An exact copy of all the entries is needed, with no images in it.

(Stored items)
============

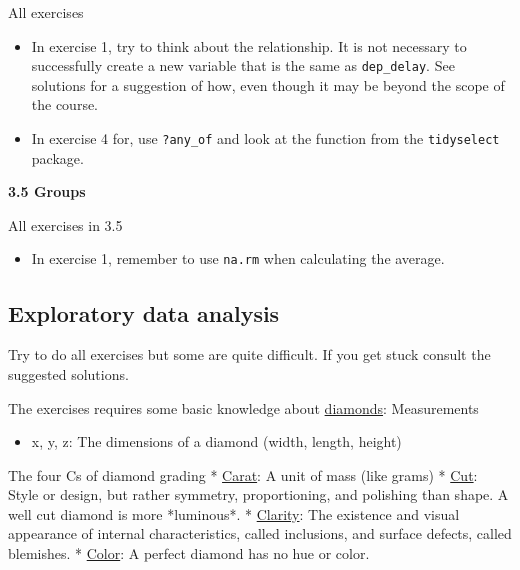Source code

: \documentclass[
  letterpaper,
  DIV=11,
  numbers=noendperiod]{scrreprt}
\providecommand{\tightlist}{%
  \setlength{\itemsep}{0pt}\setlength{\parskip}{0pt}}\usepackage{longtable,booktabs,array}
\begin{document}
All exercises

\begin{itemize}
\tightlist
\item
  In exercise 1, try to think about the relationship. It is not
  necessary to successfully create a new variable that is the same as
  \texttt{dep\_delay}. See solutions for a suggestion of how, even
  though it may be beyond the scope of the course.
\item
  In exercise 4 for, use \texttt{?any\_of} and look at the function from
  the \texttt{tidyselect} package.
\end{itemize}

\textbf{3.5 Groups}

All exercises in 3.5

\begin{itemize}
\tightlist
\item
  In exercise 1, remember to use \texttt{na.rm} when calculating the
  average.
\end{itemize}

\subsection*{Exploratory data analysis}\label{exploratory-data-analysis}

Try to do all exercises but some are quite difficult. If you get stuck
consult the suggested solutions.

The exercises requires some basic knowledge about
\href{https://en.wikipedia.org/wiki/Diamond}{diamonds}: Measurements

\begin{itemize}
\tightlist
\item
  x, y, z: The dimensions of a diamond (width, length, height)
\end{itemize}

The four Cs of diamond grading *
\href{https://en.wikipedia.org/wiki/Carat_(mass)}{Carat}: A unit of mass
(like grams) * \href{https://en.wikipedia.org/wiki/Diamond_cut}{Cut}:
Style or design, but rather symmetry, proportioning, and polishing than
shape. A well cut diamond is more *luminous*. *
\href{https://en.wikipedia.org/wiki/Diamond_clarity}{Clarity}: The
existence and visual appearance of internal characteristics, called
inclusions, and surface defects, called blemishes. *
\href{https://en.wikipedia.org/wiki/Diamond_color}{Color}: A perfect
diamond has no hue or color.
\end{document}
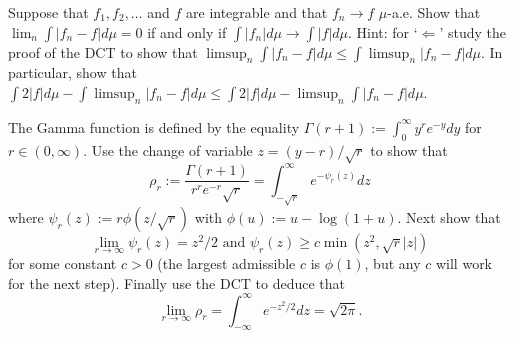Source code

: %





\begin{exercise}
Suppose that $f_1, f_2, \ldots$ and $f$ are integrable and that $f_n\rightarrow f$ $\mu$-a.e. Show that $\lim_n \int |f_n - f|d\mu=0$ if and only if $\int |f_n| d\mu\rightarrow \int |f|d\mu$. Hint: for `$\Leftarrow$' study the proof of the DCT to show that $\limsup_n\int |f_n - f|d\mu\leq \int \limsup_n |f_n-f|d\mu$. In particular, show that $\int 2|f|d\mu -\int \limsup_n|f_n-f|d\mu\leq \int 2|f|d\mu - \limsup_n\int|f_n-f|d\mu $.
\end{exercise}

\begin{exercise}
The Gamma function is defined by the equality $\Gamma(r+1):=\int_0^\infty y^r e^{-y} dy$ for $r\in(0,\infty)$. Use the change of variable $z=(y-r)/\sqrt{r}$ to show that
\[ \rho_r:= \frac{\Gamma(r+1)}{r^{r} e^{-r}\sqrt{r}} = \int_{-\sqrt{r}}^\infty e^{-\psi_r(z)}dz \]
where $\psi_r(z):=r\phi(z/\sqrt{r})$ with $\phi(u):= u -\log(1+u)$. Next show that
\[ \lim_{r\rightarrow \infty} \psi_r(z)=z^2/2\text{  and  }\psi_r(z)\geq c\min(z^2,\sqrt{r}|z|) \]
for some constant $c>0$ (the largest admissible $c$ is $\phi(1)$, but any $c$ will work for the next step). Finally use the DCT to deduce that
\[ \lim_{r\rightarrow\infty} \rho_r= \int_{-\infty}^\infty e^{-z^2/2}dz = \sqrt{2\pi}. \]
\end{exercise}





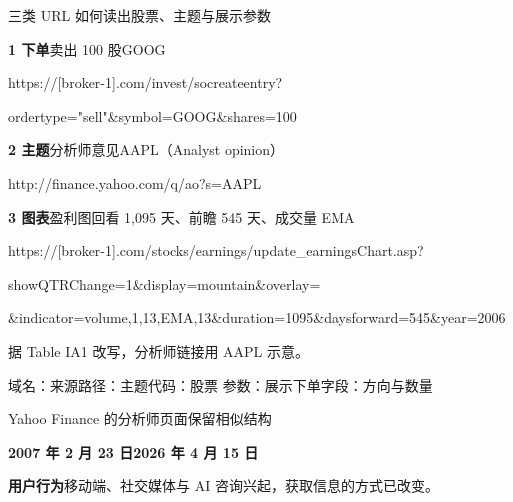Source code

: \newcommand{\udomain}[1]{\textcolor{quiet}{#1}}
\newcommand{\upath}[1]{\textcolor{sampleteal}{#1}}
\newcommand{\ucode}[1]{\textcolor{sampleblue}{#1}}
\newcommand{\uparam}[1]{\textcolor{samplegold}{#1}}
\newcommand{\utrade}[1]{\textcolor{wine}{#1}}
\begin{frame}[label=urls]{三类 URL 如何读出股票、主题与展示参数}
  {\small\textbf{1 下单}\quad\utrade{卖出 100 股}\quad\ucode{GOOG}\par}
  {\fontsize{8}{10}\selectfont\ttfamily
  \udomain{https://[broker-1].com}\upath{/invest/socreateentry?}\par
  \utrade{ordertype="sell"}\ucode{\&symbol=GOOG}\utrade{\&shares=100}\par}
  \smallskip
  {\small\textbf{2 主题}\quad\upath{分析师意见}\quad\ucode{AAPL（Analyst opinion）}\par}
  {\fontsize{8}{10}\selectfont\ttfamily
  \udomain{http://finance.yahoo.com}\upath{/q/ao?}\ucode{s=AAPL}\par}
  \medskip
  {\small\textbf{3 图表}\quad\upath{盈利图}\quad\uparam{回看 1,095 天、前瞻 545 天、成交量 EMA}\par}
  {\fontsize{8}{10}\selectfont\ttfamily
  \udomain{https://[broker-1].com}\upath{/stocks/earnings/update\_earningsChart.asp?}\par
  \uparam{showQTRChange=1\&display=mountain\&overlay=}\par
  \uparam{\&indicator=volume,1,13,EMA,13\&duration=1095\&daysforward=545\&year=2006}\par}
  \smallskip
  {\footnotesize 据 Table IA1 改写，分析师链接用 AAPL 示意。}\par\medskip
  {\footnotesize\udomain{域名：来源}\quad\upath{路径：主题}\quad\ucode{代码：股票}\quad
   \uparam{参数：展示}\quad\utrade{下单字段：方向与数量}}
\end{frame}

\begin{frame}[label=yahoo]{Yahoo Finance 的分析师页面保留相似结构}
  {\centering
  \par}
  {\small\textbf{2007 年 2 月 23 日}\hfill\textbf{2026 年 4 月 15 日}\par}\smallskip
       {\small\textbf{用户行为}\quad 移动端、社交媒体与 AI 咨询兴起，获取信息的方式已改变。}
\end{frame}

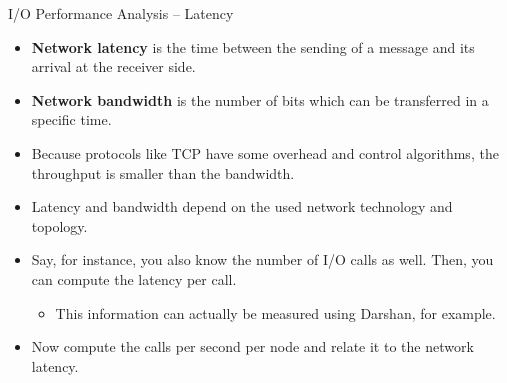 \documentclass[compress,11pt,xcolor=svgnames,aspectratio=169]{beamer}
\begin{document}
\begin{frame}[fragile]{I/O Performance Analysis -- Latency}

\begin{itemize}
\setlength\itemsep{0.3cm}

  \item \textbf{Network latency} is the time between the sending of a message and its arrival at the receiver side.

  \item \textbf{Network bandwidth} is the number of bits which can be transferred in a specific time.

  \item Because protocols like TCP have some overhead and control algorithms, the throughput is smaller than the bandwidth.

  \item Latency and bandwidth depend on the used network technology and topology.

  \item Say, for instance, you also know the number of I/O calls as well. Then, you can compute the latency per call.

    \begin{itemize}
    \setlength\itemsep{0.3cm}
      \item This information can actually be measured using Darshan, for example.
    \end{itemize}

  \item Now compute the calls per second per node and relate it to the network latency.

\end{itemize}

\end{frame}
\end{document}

============

▸ ANSWER BOX
Source code

: \documentclass[
  letterpaper,
  DIV=11,
  numbers=noendperiod]{scrreprt}
\providecommand{\tightlist}{%
  \setlength{\itemsep}{0pt}\setlength{\parskip}{0pt}}\usepackage{longtable,booktabs,array}
\begin{document}
All exercises

\begin{itemize}
\tightlist
\item
  In exercise 1, try to think about the relationship. It is not
  necessary to successfully create a new variable that is the same as
  \texttt{dep\_delay}. See solutions for a suggestion of how, even
  though it may be beyond the scope of the course.
\item
  In exercise 4 for, use \texttt{?any\_of} and look at the function from
  the \texttt{tidyselect} package.
\end{itemize}

\textbf{3.5 Groups}

All exercises in 3.5

\begin{itemize}
\tightlist
\item
  In exercise 1, remember to use \texttt{na.rm} when calculating the
  average.
\end{itemize}

\subsection*{Exploratory data analysis}\label{exploratory-data-analysis}

Try to do all exercises but some are quite difficult. If you get stuck
consult the suggested solutions.

The exercises requires some basic knowledge about
\href{https://en.wikipedia.org/wiki/Diamond}{diamonds}: Measurements

\begin{itemize}
\tightlist
\item
  x, y, z: The dimensions of a diamond (width, length, height)
\end{itemize}

The four Cs of diamond grading *
\href{https://en.wikipedia.org/wiki/Carat_(mass)}{Carat}: A unit of mass
(like grams) * \href{https://en.wikipedia.org/wiki/Diamond_cut}{Cut}:
Style or design, but rather symmetry, proportioning, and polishing than
shape. A well cut diamond is more *luminous*. *
\href{https://en.wikipedia.org/wiki/Diamond_clarity}{Clarity}: The
existence and visual appearance of internal characteristics, called
inclusions, and surface defects, called blemishes. *
\href{https://en.wikipedia.org/wiki/Diamond_color}{Color}: A perfect
diamond has no hue or color.
\end{document}
Source code

: %





\begin{exercise}
Suppose that $f_1, f_2, \ldots$ and $f$ are integrable and that $f_n\rightarrow f$ $\mu$-a.e. Show that $\lim_n \int |f_n - f|d\mu=0$ if and only if $\int |f_n| d\mu\rightarrow \int |f|d\mu$. Hint: for `$\Leftarrow$' study the proof of the DCT to show that $\limsup_n\int |f_n - f|d\mu\leq \int \limsup_n |f_n-f|d\mu$. In particular, show that $\int 2|f|d\mu -\int \limsup_n|f_n-f|d\mu\leq \int 2|f|d\mu - \limsup_n\int|f_n-f|d\mu $.
\end{exercise}

\begin{exercise}
The Gamma function is defined by the equality $\Gamma(r+1):=\int_0^\infty y^r e^{-y} dy$ for $r\in(0,\infty)$. Use the change of variable $z=(y-r)/\sqrt{r}$ to show that
\[ \rho_r:= \frac{\Gamma(r+1)}{r^{r} e^{-r}\sqrt{r}} = \int_{-\sqrt{r}}^\infty e^{-\psi_r(z)}dz \]
where $\psi_r(z):=r\phi(z/\sqrt{r})$ with $\phi(u):= u -\log(1+u)$. Next show that
\[ \lim_{r\rightarrow \infty} \psi_r(z)=z^2/2\text{  and  }\psi_r(z)\geq c\min(z^2,\sqrt{r}|z|) \]
for some constant $c>0$ (the largest admissible $c$ is $\phi(1)$, but any $c$ will work for the next step). Finally use the DCT to deduce that
\[ \lim_{r\rightarrow\infty} \rho_r= \int_{-\infty}^\infty e^{-z^2/2}dz = \sqrt{2\pi}. \]
\end{exercise}





Source code

: \newcommand{\udomain}[1]{\textcolor{quiet}{#1}}
\newcommand{\upath}[1]{\textcolor{sampleteal}{#1}}
\newcommand{\ucode}[1]{\textcolor{sampleblue}{#1}}
\newcommand{\uparam}[1]{\textcolor{samplegold}{#1}}
\newcommand{\utrade}[1]{\textcolor{wine}{#1}}
\begin{frame}[label=urls]{三类 URL 如何读出股票、主题与展示参数}
  {\small\textbf{1 下单}\quad\utrade{卖出 100 股}\quad\ucode{GOOG}\par}
  {\fontsize{8}{10}\selectfont\ttfamily
  \udomain{https://[broker-1].com}\upath{/invest/socreateentry?}\par
  \utrade{ordertype="sell"}\ucode{\&symbol=GOOG}\utrade{\&shares=100}\par}
  \smallskip
  {\small\textbf{2 主题}\quad\upath{分析师意见}\quad\ucode{AAPL（Analyst opinion）}\par}
  {\fontsize{8}{10}\selectfont\ttfamily
  \udomain{http://finance.yahoo.com}\upath{/q/ao?}\ucode{s=AAPL}\par}
  \medskip
  {\small\textbf{3 图表}\quad\upath{盈利图}\quad\uparam{回看 1,095 天、前瞻 545 天、成交量 EMA}\par}
  {\fontsize{8}{10}\selectfont\ttfamily
  \udomain{https://[broker-1].com}\upath{/stocks/earnings/update\_earningsChart.asp?}\par
  \uparam{showQTRChange=1\&display=mountain\&overlay=}\par
  \uparam{\&indicator=volume,1,13,EMA,13\&duration=1095\&daysforward=545\&year=2006}\par}
  \smallskip
  {\footnotesize 据 Table IA1 改写，分析师链接用 AAPL 示意。}\par\medskip
  {\footnotesize\udomain{域名：来源}\quad\upath{路径：主题}\quad\ucode{代码：股票}\quad
   \uparam{参数：展示}\quad\utrade{下单字段：方向与数量}}
\end{frame}

\begin{frame}[label=yahoo]{Yahoo Finance 的分析师页面保留相似结构}
  {\centering
  \par}
  {\small\textbf{2007 年 2 月 23 日}\hfill\textbf{2026 年 4 月 15 日}\par}\smallskip
       {\small\textbf{用户行为}\quad 移动端、社交媒体与 AI 咨询兴起，获取信息的方式已改变。}
\end{frame}

 \documentclass[compress,11pt,xcolor=svgnames,aspectratio=169]{beamer}
\begin{document}
\begin{frame}[fragile]{I/O Performance Analysis -- Latency}

\begin{itemize}
\setlength\itemsep{0.3cm}

  \item \textbf{Network latency} is the time between the sending of a message and its arrival at the receiver side.

  \item \textbf{Network bandwidth} is the number of bits which can be transferred in a specific time.

  \item Because protocols like TCP have some overhead and control algorithms, the throughput is smaller than the bandwidth.

  \item Latency and bandwidth depend on the used network technology and topology.

  \item Say, for instance, you also know the number of I/O calls as well. Then, you can compute the latency per call.

    \begin{itemize}
    \setlength\itemsep{0.3cm}
      \item This information can actually be measured using Darshan, for example.
    \end{itemize}

  \item Now compute the calls per second per node and relate it to the network latency.

\end{itemize}

\end{frame}
\end{document}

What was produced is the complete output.